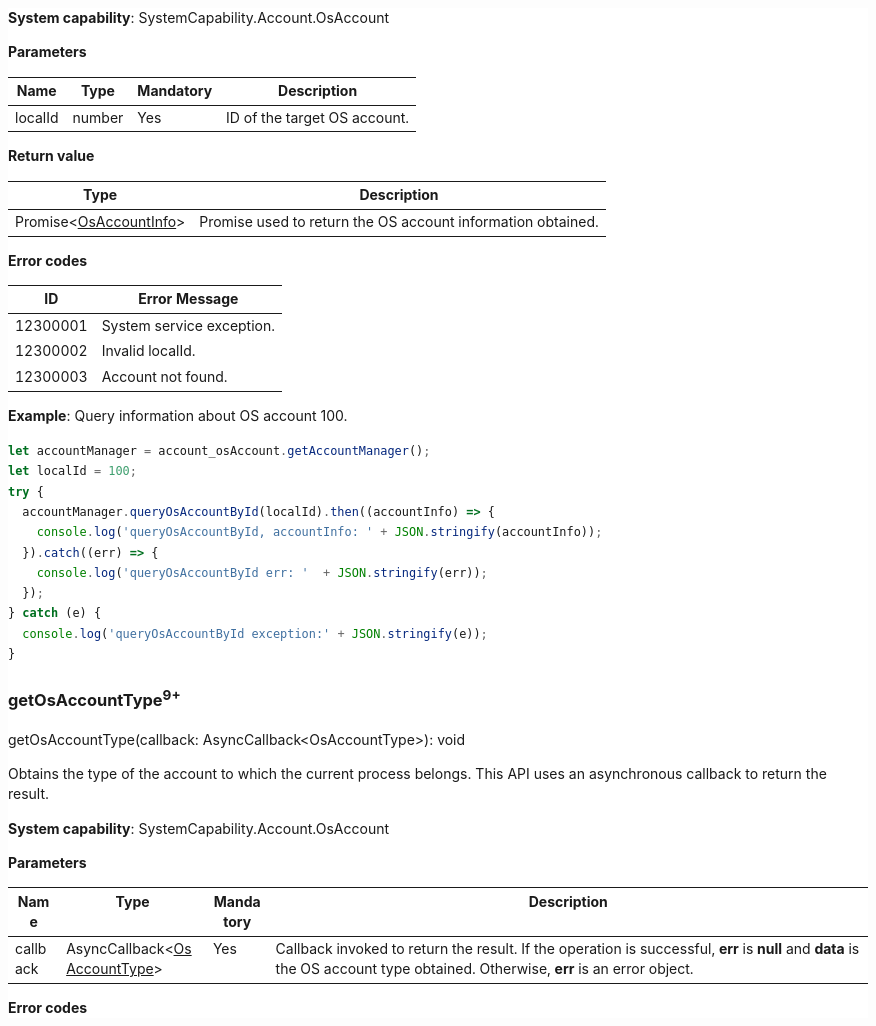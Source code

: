 **System capability**: SystemCapability.Account.OsAccount

**Parameters**

| Name | Type  | Mandatory| Description                |
| ------- | ------ | ---- | -------------------- |
| localId | number | Yes  | ID of the target OS account.|

**Return value**

| Type                                          | Description                                |
| ---------------------------------------------- | ------------------------------------ |
| Promise&lt;[OsAccountInfo](#osaccountinfo)&gt; | Promise used to return the OS account information obtained.|

**Error codes**

| ID| Error Message            |
| -------- | ------------------- |
| 12300001 | System service exception. |
| 12300002 | Invalid localId.    |
| 12300003 | Account not found. |

**Example**: Query information about OS account 100.

  ```js
  let accountManager = account_osAccount.getAccountManager();
  let localId = 100;
  try {
    accountManager.queryOsAccountById(localId).then((accountInfo) => {
      console.log('queryOsAccountById, accountInfo: ' + JSON.stringify(accountInfo));
    }).catch((err) => {
      console.log('queryOsAccountById err: '  + JSON.stringify(err));
    });
  } catch (e) {
    console.log('queryOsAccountById exception:' + JSON.stringify(e));
  }
  ```

### getOsAccountType<sup>9+</sup>

getOsAccountType(callback: AsyncCallback&lt;OsAccountType&gt;): void

Obtains the type of the account to which the current process belongs. This API uses an asynchronous callback to return the result.

**System capability**: SystemCapability.Account.OsAccount

**Parameters**

| Name  | Type                                                | Mandatory| Description                                                |
| -------- | ---------------------------------------------------- | ---- | ---------------------------------------------------- |
| callback | AsyncCallback&lt;[OsAccountType](#osaccounttype)&gt; | Yes  | Callback invoked to return the result. If the operation is successful, **err** is **null** and **data** is the OS account type obtained. Otherwise, **err** is an error object.|

**Error codes**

Instructions for the task:
Your reply should be a single number: the count of lines above that contain the word "console".

Completed exercise:
3